--- Activity ---
In the records below, find the line containing "和 electron 通信的接口，主要用来控制原生窗口的操作" and the line containing "Our expanding consciousness". Give again exactly those lines and every line between them, omitting the pictures.

--- Task material ---
------------

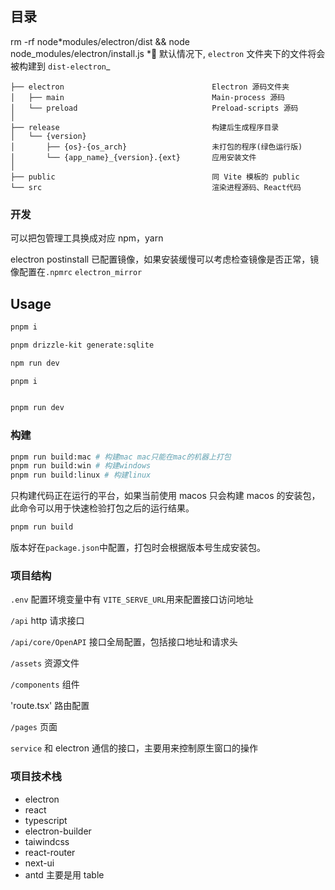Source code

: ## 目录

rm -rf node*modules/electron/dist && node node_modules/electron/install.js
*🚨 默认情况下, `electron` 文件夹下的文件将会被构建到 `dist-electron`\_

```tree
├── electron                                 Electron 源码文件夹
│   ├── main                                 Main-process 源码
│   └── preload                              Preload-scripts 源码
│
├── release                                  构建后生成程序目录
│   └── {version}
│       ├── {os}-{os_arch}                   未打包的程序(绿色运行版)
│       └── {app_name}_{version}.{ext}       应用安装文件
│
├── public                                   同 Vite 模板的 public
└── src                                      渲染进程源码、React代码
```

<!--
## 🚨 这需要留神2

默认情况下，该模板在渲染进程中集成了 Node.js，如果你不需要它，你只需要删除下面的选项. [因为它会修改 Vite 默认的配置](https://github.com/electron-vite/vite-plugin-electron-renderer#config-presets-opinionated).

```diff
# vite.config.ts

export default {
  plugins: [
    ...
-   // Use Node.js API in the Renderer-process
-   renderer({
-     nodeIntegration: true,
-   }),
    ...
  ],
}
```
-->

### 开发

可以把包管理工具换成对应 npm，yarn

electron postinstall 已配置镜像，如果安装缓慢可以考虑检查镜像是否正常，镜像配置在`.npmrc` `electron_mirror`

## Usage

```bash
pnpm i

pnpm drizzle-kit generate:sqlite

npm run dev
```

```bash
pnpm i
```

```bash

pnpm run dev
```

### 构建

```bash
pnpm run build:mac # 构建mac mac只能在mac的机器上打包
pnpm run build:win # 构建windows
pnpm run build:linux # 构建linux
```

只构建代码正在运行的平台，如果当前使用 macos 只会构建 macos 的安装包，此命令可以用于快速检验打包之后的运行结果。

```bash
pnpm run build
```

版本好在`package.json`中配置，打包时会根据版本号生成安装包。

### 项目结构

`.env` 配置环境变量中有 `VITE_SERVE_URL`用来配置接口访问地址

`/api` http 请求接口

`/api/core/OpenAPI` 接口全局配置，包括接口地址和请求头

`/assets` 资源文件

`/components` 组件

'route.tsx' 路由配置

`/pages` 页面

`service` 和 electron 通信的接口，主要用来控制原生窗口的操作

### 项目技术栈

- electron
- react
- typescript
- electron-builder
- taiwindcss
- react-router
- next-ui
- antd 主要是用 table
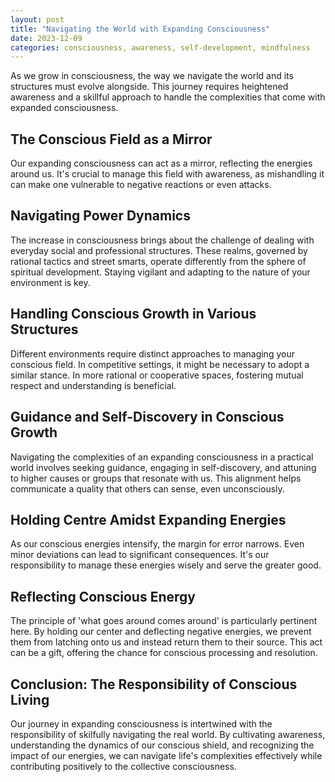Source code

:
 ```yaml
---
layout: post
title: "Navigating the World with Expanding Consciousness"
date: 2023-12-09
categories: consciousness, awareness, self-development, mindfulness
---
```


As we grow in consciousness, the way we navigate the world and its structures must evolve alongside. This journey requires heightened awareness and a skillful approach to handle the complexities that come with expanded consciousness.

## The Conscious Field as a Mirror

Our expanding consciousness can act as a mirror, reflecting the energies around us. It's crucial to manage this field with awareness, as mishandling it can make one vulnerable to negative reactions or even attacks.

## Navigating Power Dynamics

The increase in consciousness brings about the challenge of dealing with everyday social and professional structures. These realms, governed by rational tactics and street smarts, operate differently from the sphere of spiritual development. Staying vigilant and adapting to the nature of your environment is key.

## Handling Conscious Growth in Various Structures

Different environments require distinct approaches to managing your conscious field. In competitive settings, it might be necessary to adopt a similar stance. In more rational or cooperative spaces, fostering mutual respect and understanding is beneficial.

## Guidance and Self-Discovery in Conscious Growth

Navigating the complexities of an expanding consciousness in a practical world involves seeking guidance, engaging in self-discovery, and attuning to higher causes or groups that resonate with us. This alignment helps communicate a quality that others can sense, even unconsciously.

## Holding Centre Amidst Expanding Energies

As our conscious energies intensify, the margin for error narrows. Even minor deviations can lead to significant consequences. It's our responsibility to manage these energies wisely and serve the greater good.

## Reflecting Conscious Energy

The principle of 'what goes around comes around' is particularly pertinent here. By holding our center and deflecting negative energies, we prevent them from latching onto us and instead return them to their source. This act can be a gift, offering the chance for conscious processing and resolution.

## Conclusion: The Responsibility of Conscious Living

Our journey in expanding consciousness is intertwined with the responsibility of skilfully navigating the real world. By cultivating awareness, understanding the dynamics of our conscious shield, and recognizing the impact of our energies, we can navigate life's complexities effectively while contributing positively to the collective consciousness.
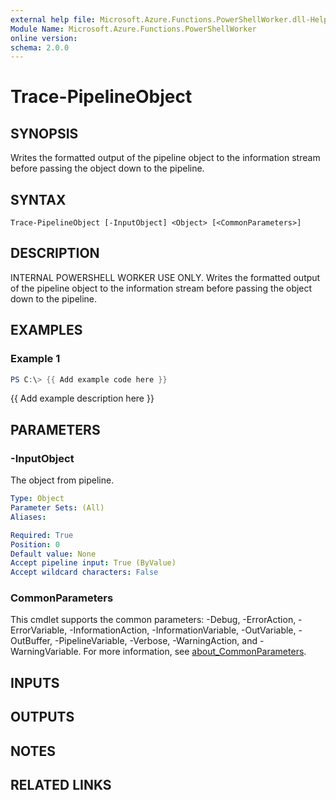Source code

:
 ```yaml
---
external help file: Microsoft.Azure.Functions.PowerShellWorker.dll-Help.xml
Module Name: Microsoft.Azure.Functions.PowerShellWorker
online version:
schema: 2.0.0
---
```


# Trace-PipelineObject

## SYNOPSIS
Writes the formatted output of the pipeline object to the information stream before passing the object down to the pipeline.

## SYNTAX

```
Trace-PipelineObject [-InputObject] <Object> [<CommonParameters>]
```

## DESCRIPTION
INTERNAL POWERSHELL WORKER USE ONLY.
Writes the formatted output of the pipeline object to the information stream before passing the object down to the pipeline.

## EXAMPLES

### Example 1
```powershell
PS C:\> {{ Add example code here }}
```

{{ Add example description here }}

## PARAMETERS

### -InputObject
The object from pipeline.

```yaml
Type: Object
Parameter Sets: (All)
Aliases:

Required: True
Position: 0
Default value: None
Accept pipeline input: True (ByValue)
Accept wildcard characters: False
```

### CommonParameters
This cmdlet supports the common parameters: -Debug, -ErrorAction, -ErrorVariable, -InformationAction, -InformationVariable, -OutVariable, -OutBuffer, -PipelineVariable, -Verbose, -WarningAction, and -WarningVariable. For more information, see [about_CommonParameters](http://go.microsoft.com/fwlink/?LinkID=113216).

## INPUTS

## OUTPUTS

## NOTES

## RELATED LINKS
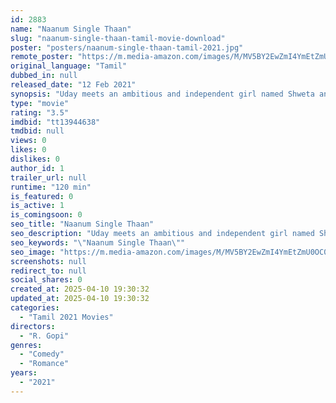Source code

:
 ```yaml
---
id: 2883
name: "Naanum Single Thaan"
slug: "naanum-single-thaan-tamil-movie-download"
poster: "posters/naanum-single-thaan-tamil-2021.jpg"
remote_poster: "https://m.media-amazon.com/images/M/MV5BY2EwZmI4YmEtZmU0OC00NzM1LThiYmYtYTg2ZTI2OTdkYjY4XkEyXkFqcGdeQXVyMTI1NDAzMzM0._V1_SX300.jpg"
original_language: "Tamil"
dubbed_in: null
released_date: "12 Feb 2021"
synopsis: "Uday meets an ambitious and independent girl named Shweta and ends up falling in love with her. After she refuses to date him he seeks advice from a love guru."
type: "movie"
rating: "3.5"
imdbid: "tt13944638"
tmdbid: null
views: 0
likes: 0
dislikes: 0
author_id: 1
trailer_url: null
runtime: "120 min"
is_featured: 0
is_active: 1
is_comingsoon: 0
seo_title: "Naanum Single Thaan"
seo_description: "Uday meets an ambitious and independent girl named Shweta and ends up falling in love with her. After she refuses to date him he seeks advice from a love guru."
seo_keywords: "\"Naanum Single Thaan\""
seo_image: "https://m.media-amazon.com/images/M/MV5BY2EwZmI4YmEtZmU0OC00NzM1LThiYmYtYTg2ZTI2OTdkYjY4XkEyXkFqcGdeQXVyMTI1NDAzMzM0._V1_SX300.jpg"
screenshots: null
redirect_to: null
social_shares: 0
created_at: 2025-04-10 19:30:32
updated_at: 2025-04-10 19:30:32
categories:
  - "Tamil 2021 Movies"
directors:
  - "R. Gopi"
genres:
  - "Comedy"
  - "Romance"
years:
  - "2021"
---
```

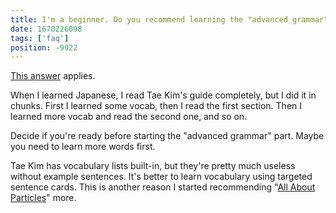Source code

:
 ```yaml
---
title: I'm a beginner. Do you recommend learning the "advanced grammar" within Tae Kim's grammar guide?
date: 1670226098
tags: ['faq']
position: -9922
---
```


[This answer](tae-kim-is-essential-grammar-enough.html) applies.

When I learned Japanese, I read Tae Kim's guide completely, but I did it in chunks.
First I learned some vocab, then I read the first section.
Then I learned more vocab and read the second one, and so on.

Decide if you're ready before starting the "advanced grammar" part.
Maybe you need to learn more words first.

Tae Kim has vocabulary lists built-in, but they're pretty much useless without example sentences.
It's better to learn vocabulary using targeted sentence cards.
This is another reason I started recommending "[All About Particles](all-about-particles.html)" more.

------------

--- Reply ---
`service` 和 electron 通信的接口，主要用来控制原生窗口的操作

### 项目技术栈

- electron
- react
- typescript
- electron-builder
- taiwindcss
- react-router
- next-ui
- antd 主要是用 table
Source code

:
 ```yaml
---
layout: post
title: "Navigating the World with Expanding Consciousness"
date: 2023-12-09
categories: consciousness, awareness, self-development, mindfulness
---
```


As we grow in consciousness, the way we navigate the world and its structures must evolve alongside. This journey requires heightened awareness and a skillful approach to handle the complexities that come with expanded consciousness.

## The Conscious Field as a Mirror

Our expanding consciousness can act as a mirror, reflecting the energies around us. It's crucial to manage this field with awareness, as mishandling it can make one vulnerable to negative reactions or even attacks.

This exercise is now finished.